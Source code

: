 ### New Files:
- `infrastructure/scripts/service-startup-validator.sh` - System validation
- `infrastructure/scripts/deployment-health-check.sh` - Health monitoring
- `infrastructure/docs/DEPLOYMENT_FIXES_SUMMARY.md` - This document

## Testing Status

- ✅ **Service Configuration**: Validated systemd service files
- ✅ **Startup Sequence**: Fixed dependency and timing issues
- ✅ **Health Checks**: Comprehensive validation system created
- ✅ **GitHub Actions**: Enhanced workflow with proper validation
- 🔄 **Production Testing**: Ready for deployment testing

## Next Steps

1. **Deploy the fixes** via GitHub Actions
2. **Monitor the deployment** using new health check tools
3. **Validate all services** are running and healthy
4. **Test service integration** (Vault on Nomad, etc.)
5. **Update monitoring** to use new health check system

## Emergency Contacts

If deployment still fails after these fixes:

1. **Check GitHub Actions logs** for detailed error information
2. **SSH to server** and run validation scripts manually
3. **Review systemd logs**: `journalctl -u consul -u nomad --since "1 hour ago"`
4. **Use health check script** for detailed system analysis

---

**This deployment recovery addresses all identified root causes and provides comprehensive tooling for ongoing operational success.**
□ □ □
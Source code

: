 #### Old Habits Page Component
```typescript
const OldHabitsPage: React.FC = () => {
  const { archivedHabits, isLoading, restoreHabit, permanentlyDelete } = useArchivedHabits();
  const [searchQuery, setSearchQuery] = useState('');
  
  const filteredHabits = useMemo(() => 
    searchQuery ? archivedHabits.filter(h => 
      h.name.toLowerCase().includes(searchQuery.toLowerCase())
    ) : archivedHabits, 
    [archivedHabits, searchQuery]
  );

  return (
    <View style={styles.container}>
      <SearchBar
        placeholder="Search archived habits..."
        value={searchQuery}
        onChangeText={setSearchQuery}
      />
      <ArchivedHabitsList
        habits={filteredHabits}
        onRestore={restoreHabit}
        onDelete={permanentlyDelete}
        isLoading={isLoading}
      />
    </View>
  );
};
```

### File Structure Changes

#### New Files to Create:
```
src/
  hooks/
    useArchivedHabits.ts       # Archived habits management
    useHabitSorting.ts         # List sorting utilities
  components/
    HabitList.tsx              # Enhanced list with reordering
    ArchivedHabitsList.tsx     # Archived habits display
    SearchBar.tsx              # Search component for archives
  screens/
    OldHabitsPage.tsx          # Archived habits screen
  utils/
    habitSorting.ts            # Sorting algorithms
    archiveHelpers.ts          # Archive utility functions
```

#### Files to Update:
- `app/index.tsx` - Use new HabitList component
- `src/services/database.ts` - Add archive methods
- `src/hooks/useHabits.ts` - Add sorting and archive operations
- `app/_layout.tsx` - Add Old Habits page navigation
□ □ □
» WHAT YOU ARE ASKED TO DO: Please give an exact copy of the entries above, from the line with "5. **Update monitoring**" down to the line with "ongoing operational success.**", inclusive, and nothing else.

» ANSWER SPACE:
5. **Update monitoring** to use new health check system

## Emergency Contacts

If deployment still fails after these fixes:

1. **Check GitHub Actions logs** for detailed error information
2. **SSH to server** and run validation scripts manually
3. **Review systemd logs**: `journalctl -u consul -u nomad --since "1 hour ago"`
4. **Use health check script** for detailed system analysis

---

**This deployment recovery addresses all identified root causes and provides comprehensive tooling for ongoing operational success.**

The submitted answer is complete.